## To do
In this material, which lines include the string "alpha"? Show them.

=== Exercise material ===

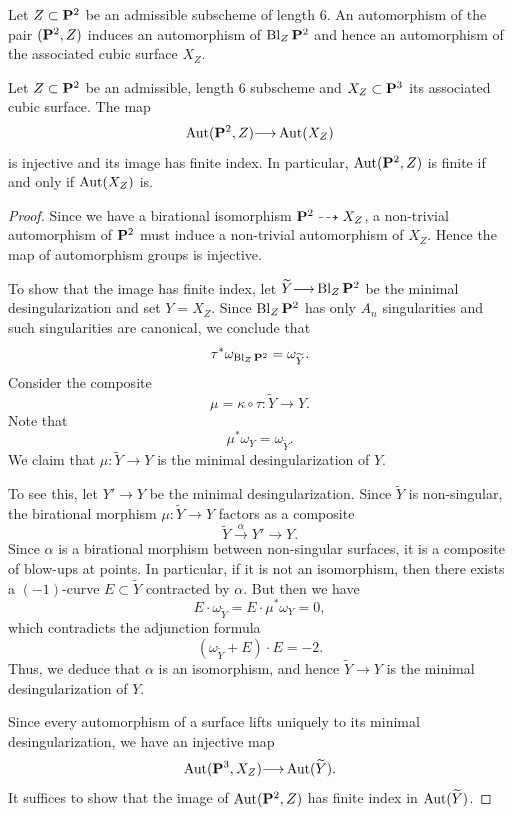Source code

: \documentclass[12pt,reqno]{amsart}
\DeclareMathOperator{\Bl}{Bl}
\renewcommand{\to}{{\longrightarrow}}
\numberwithin{equation}{section}
\begin{document}
Let $Z \subset \P^2$ be an admissible subscheme of length 6.
An automorphism of the pair $(\P^2, Z)$ induces an automorphism of $\Bl_Z\P^2$ and hence an automorphism of the associated cubic surface $X_Z$.

\begin{proposition}
  \label{prop:good} Let $Z \subset \P^2$ be an admissible, length $6$
  subscheme and $X_Z \subset \P^3$ its associated cubic surface.
  The map
  \[ \Aut(\P^2, Z) \to \Aut(X_Z)\]
  is injective and its image has finite index.
  In particular, $\Aut(\P^2, Z)$ is finite if and only if $\Aut(X_Z)$ is.
\end{proposition}

\begin{proof}
  Since we have a birational isomorphism $\P^2 \dashrightarrow X_Z$, a non-trivial automorphism of $\P^2$ must induce a non-trivial automorphism of $X_Z$.
  Hence the map of automorphism groups is injective.

  To show that the image has finite index, let $\widetilde Y \to \Bl_Z\P^2$ be the minimal desingularization and set $Y = X_Z$.
  Since $\Bl_Z\P^2$ has only $A_n$ singularities and such singularities are canonical, we conclude that
  \[\tau^* \omega_{\Bl_Z\P^2} = \omega_{\widetilde Y}.\]
  Consider the composite
  \[\mu = \kappa \circ \tau \colon \widetilde Y \to Y.\]
  Note that
  \[ \mu^* \omega_Y = \omega_{\widetilde Y}.\]
  We claim that $\mu \colon \widetilde Y \to Y$ is the minimal desingularization of $Y$.

  To see this, let $Y' \to Y$ be the minimal desingularization.
  Since $\widetilde Y$ is non-singular, the birational morphism $\mu \colon \widetilde Y \to Y$ factors as a composite
  \[ \widetilde Y \xrightarrow{\alpha} Y' \to Y.\]
  Since $\alpha$ is a birational morphism between non-singular surfaces, it is a composite of blow-ups at points.
  In particular, if it is not an isomorphism, then there exists a $(-1)$-curve $E \subset \widetilde Y$ contracted by $\alpha$.
  But then we have 
  \[ E \cdot \omega_{\widetilde Y} = E \cdot \mu^* \omega_Y = 0,\]
  which contradicts the adjunction formula
  \[ \left(\omega_{\widetilde Y}+ E\right) \cdot E = -2.\]
  Thus, we deduce that $\alpha$ is an isomorphism, and hence $\widetilde Y \to Y$ is the minimal desingularization of $Y$.
  
  Since every automorphism of a surface lifts uniquely to its minimal
  desingularization, we have an injective map
  \[ \Aut(\P^3, X_Z) \to \Aut(\widetilde Y).\]
  It suffices to show that the image of $\Aut(\P^2, Z)$ has finite index in $\Aut(\widetilde Y)$.


\end{proof}
\end{document}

===

## Expected answer
  \[ \widetilde Y \xrightarrow{\alpha} Y' \to Y.\]
  Since $\alpha$ is a birational morphism between non-singular surfaces, it is a composite of blow-ups at points.
  In particular, if it is not an isomorphism, then there exists a $(-1)$-curve $E \subset \widetilde Y$ contracted by $\alpha$.
  Thus, we deduce that $\alpha$ is an isomorphism, and hence $\widetilde Y \to Y$ is the minimal desingularization of $Y$.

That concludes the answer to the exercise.